Only one stretch of the records below is wanted: the lines from the one holding "If you are not" through the one holding "[Amplitude getCampaignInformation];". Return it exactly, both ends included.
** Opening Dataset records block **
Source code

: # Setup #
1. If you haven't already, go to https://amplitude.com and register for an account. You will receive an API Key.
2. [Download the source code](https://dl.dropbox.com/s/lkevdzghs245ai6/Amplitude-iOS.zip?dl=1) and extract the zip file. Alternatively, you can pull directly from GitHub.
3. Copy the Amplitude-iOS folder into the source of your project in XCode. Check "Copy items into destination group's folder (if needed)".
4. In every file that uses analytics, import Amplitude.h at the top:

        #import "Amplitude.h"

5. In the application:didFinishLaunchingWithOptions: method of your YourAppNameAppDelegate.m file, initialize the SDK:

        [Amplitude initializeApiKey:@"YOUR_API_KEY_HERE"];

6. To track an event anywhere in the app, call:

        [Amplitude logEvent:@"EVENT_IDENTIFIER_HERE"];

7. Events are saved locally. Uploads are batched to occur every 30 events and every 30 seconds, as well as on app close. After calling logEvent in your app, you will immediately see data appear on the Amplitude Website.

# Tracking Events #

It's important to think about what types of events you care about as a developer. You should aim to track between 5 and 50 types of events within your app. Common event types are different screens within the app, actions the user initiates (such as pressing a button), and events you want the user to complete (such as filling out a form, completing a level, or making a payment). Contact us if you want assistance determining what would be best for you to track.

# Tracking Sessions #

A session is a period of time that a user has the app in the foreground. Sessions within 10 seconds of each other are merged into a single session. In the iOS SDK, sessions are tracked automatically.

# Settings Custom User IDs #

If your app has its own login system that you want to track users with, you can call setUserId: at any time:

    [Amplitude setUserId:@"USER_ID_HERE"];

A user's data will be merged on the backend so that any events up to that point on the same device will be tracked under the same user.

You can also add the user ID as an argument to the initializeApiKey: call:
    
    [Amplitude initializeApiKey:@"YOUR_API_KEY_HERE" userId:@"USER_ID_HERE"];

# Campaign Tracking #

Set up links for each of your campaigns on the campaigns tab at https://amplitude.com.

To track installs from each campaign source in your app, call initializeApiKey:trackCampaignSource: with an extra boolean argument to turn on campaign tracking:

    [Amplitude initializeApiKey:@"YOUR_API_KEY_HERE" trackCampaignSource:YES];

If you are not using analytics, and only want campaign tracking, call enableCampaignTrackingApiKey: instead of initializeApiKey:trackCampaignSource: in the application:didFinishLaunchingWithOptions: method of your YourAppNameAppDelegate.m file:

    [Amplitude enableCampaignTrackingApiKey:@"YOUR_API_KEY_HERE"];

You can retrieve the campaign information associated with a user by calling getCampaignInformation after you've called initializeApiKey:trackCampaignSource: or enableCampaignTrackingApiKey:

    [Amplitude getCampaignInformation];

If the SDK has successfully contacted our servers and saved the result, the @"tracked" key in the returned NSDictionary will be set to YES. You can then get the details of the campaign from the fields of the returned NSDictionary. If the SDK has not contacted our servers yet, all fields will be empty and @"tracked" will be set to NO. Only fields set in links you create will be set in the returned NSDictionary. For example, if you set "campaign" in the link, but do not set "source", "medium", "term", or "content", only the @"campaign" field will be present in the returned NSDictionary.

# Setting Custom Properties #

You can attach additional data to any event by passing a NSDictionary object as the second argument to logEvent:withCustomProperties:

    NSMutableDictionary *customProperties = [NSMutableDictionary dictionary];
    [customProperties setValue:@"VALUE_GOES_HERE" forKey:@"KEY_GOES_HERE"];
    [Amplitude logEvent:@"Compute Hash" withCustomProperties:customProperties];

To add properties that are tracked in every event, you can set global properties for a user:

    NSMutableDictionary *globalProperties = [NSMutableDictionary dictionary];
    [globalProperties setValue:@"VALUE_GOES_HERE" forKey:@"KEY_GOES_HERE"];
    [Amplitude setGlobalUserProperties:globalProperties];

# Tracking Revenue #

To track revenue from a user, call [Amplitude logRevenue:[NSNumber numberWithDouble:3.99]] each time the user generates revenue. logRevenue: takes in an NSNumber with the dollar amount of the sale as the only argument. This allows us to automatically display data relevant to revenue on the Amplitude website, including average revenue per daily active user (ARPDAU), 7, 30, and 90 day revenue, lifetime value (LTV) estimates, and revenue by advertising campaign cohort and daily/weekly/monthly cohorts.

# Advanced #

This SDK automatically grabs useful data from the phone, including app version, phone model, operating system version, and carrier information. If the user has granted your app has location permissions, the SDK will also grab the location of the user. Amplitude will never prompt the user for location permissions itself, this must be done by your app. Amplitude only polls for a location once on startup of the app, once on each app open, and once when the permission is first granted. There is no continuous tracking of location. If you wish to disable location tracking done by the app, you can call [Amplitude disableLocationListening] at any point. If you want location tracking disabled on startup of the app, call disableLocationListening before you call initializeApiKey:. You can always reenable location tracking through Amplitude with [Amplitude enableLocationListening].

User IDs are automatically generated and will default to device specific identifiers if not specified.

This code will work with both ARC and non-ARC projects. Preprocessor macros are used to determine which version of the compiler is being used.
** Closing Dataset records block **
| Solution |
If you are not using analytics, and only want campaign tracking, call enableCampaignTrackingApiKey: instead of initializeApiKey:trackCampaignSource: in the application:didFinishLaunchingWithOptions: method of your YourAppNameAppDelegate.m file:

    [Amplitude enableCampaignTrackingApiKey:@"YOUR_API_KEY_HERE"];

You can retrieve the campaign information associated with a user by calling getCampaignInformation after you've called initializeApiKey:trackCampaignSource: or enableCampaignTrackingApiKey:

    [Amplitude getCampaignInformation];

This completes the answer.